A complete and exact copy of the data below is the task.

__Stored items from a collection__.
::::
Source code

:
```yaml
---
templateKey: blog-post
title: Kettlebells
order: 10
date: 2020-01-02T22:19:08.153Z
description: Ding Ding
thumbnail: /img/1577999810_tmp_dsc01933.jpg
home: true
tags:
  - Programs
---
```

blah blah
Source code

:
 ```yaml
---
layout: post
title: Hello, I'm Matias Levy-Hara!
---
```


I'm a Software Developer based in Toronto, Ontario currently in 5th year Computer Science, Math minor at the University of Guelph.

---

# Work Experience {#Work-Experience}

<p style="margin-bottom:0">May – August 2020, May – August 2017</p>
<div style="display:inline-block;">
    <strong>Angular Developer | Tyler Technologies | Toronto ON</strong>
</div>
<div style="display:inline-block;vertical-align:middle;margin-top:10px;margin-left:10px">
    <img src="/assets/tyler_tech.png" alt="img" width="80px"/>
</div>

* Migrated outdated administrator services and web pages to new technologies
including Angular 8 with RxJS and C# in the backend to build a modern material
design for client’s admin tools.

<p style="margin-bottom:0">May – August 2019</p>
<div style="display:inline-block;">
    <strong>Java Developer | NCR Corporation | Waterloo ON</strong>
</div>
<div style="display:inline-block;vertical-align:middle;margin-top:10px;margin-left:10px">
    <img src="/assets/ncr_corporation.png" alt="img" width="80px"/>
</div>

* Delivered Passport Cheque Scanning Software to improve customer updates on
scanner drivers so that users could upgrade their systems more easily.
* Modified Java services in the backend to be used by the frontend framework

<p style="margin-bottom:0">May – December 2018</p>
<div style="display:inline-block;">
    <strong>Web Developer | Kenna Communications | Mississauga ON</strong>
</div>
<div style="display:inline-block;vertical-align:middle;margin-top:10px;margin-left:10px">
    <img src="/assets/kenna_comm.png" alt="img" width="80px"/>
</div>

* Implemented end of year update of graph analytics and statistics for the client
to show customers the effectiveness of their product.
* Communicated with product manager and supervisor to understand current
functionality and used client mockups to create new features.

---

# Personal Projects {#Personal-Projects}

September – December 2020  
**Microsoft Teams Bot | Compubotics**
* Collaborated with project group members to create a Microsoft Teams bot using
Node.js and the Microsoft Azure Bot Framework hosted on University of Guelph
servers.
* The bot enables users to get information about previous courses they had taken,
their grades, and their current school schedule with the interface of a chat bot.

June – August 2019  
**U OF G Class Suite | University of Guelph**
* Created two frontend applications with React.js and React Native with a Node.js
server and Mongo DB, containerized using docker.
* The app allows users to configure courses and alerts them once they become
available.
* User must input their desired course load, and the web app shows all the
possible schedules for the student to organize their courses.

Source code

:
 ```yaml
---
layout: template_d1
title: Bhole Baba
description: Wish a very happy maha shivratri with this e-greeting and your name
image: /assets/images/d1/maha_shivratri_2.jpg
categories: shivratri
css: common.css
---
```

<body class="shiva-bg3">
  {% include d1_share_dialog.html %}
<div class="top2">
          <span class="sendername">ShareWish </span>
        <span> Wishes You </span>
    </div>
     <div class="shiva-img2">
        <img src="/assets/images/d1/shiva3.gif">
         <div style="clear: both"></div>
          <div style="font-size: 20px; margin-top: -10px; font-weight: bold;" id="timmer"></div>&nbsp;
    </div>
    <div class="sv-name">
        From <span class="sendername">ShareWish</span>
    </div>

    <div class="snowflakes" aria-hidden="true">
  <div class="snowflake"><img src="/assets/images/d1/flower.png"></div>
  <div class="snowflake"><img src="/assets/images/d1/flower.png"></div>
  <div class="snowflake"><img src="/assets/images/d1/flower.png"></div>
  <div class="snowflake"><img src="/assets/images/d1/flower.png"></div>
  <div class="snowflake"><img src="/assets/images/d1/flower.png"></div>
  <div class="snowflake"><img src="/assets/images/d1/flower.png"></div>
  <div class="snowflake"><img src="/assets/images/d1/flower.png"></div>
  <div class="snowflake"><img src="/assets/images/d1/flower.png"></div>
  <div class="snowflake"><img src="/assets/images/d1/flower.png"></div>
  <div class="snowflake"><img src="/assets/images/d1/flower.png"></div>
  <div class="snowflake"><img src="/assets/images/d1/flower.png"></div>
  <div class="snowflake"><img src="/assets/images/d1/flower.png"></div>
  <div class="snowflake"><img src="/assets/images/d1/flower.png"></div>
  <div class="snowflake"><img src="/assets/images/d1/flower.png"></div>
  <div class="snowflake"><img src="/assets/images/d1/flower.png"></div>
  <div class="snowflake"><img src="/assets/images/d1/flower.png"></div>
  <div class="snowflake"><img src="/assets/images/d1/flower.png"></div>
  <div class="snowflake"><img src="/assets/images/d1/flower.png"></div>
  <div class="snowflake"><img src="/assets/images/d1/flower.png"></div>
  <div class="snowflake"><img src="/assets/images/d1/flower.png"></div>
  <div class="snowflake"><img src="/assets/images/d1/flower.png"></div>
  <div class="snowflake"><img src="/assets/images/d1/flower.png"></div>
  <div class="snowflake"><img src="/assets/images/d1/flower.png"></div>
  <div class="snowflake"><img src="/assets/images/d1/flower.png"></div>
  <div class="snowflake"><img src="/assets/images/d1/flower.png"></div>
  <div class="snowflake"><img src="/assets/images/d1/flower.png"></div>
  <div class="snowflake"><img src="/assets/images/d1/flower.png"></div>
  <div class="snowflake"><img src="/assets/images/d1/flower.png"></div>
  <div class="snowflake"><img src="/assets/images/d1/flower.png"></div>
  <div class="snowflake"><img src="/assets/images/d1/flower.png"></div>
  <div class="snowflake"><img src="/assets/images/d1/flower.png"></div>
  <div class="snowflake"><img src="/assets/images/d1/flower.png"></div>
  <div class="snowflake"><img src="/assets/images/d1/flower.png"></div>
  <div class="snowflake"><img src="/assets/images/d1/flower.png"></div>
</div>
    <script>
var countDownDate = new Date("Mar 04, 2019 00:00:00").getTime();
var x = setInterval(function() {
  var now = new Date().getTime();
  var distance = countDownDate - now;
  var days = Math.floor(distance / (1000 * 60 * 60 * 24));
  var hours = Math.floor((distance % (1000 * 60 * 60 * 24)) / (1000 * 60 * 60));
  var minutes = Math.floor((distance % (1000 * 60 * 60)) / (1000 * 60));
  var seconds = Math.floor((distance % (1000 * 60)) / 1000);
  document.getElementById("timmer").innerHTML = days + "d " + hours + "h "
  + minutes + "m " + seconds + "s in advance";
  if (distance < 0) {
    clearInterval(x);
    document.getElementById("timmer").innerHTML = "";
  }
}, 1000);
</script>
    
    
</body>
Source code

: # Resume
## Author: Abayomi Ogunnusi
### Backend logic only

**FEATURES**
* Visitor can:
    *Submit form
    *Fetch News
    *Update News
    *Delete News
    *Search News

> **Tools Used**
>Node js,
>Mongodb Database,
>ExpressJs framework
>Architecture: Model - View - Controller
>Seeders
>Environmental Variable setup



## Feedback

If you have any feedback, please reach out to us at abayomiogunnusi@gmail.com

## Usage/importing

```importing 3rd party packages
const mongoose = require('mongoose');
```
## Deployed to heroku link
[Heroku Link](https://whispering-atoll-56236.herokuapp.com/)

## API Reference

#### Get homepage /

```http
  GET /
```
::::
__SOLUTION FOR THIS PROBLEM__.
Source code

:
```yaml
---
templateKey: blog-post
title: Kettlebells
order: 10
date: 2020-01-02T22:19:08.153Z
description: Ding Ding
thumbnail: /img/1577999810_tmp_dsc01933.jpg
home: true
tags:
  - Programs
---
```

blah blah
Source code

:
 ```yaml
---
layout: post
title: Hello, I'm Matias Levy-Hara!
---
```


I'm a Software Developer based in Toronto, Ontario currently in 5th year Computer Science, Math minor at the University of Guelph.

---

# Work Experience {#Work-Experience}

<p style="margin-bottom:0">May – August 2020, May – August 2017</p>
<div style="display:inline-block;">
    <strong>Angular Developer | Tyler Technologies | Toronto ON</strong>
</div>
<div style="display:inline-block;vertical-align:middle;margin-top:10px;margin-left:10px">
    <img src="/assets/tyler_tech.png" alt="img" width="80px"/>
</div>

* Migrated outdated administrator services and web pages to new technologies
including Angular 8 with RxJS and C# in the backend to build a modern material
design for client’s admin tools.

<p style="margin-bottom:0">May – August 2019</p>
<div style="display:inline-block;">
    <strong>Java Developer | NCR Corporation | Waterloo ON</strong>
</div>
<div style="display:inline-block;vertical-align:middle;margin-top:10px;margin-left:10px">
    <img src="/assets/ncr_corporation.png" alt="img" width="80px"/>
</div>

* Delivered Passport Cheque Scanning Software to improve customer updates on
scanner drivers so that users could upgrade their systems more easily.
* Modified Java services in the backend to be used by the frontend framework

<p style="margin-bottom:0">May – December 2018</p>
<div style="display:inline-block;">
    <strong>Web Developer | Kenna Communications | Mississauga ON</strong>
</div>
<div style="display:inline-block;vertical-align:middle;margin-top:10px;margin-left:10px">
    <img src="/assets/kenna_comm.png" alt="img" width="80px"/>
</div>

* Implemented end of year update of graph analytics and statistics for the client
to show customers the effectiveness of their product.
* Communicated with product manager and supervisor to understand current
functionality and used client mockups to create new features.

---

# Personal Projects {#Personal-Projects}

September – December 2020  
**Microsoft Teams Bot | Compubotics**
* Collaborated with project group members to create a Microsoft Teams bot using
Node.js and the Microsoft Azure Bot Framework hosted on University of Guelph
servers.
* The bot enables users to get information about previous courses they had taken,
their grades, and their current school schedule with the interface of a chat bot.

June – August 2019  
**U OF G Class Suite | University of Guelph**
* Created two frontend applications with React.js and React Native with a Node.js
server and Mongo DB, containerized using docker.
* The app allows users to configure courses and alerts them once they become
available.
* User must input their desired course load, and the web app shows all the
possible schedules for the student to organize their courses.

Source code

:
 ```yaml
---
layout: template_d1
title: Bhole Baba
description: Wish a very happy maha shivratri with this e-greeting and your name
image: /assets/images/d1/maha_shivratri_2.jpg
categories: shivratri
css: common.css
---
```

<body class="shiva-bg3">
  {% include d1_share_dialog.html %}
<div class="top2">
          <span class="sendername">ShareWish </span>
        <span> Wishes You </span>
    </div>
     <div class="shiva-img2">
        <img src="/assets/images/d1/shiva3.gif">
         <div style="clear: both"></div>
          <div style="font-size: 20px; margin-top: -10px; font-weight: bold;" id="timmer"></div>&nbsp;
    </div>
    <div class="sv-name">
        From <span class="sendername">ShareWish</span>
    </div>

    <div class="snowflakes" aria-hidden="true">
  <div class="snowflake"><img src="/assets/images/d1/flower.png"></div>
  <div class="snowflake"><img src="/assets/images/d1/flower.png"></div>
  <div class="snowflake"><img src="/assets/images/d1/flower.png"></div>
  <div class="snowflake"><img src="/assets/images/d1/flower.png"></div>
  <div class="snowflake"><img src="/assets/images/d1/flower.png"></div>
  <div class="snowflake"><img src="/assets/images/d1/flower.png"></div>
  <div class="snowflake"><img src="/assets/images/d1/flower.png"></div>
  <div class="snowflake"><img src="/assets/images/d1/flower.png"></div>
  <div class="snowflake"><img src="/assets/images/d1/flower.png"></div>
  <div class="snowflake"><img src="/assets/images/d1/flower.png"></div>
  <div class="snowflake"><img src="/assets/images/d1/flower.png"></div>
  <div class="snowflake"><img src="/assets/images/d1/flower.png"></div>
  <div class="snowflake"><img src="/assets/images/d1/flower.png"></div>
  <div class="snowflake"><img src="/assets/images/d1/flower.png"></div>
  <div class="snowflake"><img src="/assets/images/d1/flower.png"></div>
  <div class="snowflake"><img src="/assets/images/d1/flower.png"></div>
  <div class="snowflake"><img src="/assets/images/d1/flower.png"></div>
  <div class="snowflake"><img src="/assets/images/d1/flower.png"></div>
  <div class="snowflake"><img src="/assets/images/d1/flower.png"></div>
  <div class="snowflake"><img src="/assets/images/d1/flower.png"></div>
  <div class="snowflake"><img src="/assets/images/d1/flower.png"></div>
  <div class="snowflake"><img src="/assets/images/d1/flower.png"></div>
  <div class="snowflake"><img src="/assets/images/d1/flower.png"></div>
  <div class="snowflake"><img src="/assets/images/d1/flower.png"></div>
  <div class="snowflake"><img src="/assets/images/d1/flower.png"></div>
  <div class="snowflake"><img src="/assets/images/d1/flower.png"></div>
  <div class="snowflake"><img src="/assets/images/d1/flower.png"></div>
  <div class="snowflake"><img src="/assets/images/d1/flower.png"></div>
  <div class="snowflake"><img src="/assets/images/d1/flower.png"></div>
  <div class="snowflake"><img src="/assets/images/d1/flower.png"></div>
  <div class="snowflake"><img src="/assets/images/d1/flower.png"></div>
  <div class="snowflake"><img src="/assets/images/d1/flower.png"></div>
  <div class="snowflake"><img src="/assets/images/d1/flower.png"></div>
  <div class="snowflake"><img src="/assets/images/d1/flower.png"></div>
</div>
    <script>
var countDownDate = new Date("Mar 04, 2019 00:00:00").getTime();
var x = setInterval(function() {
  var now = new Date().getTime();
  var distance = countDownDate - now;
  var days = Math.floor(distance / (1000 * 60 * 60 * 24));
  var hours = Math.floor((distance % (1000 * 60 * 60 * 24)) / (1000 * 60 * 60));
  var minutes = Math.floor((distance % (1000 * 60 * 60)) / (1000 * 60));
  var seconds = Math.floor((distance % (1000 * 60)) / 1000);
  document.getElementById("timmer").innerHTML = days + "d " + hours + "h "
  + minutes + "m " + seconds + "s in advance";
  if (distance < 0) {
    clearInterval(x);
    document.getElementById("timmer").innerHTML = "";
  }
}, 1000);
</script>
    
    
</body>
Source code

: # Resume
## Author: Abayomi Ogunnusi
### Backend logic only

**FEATURES**
* Visitor can:
    *Submit form
    *Fetch News
    *Update News
    *Delete News
    *Search News

> **Tools Used**
>Node js,
>Mongodb Database,
>ExpressJs framework
>Architecture: Model - View - Controller
>Seeders
>Environmental Variable setup



## Feedback

If you have any feedback, please reach out to us at abayomiogunnusi@gmail.com

## Usage/importing

```importing 3rd party packages
const mongoose = require('mongoose');
```
## Deployed to heroku link
[Heroku Link](https://whispering-atoll-56236.herokuapp.com/)

## API Reference

#### Get homepage /

```http
  GET /
```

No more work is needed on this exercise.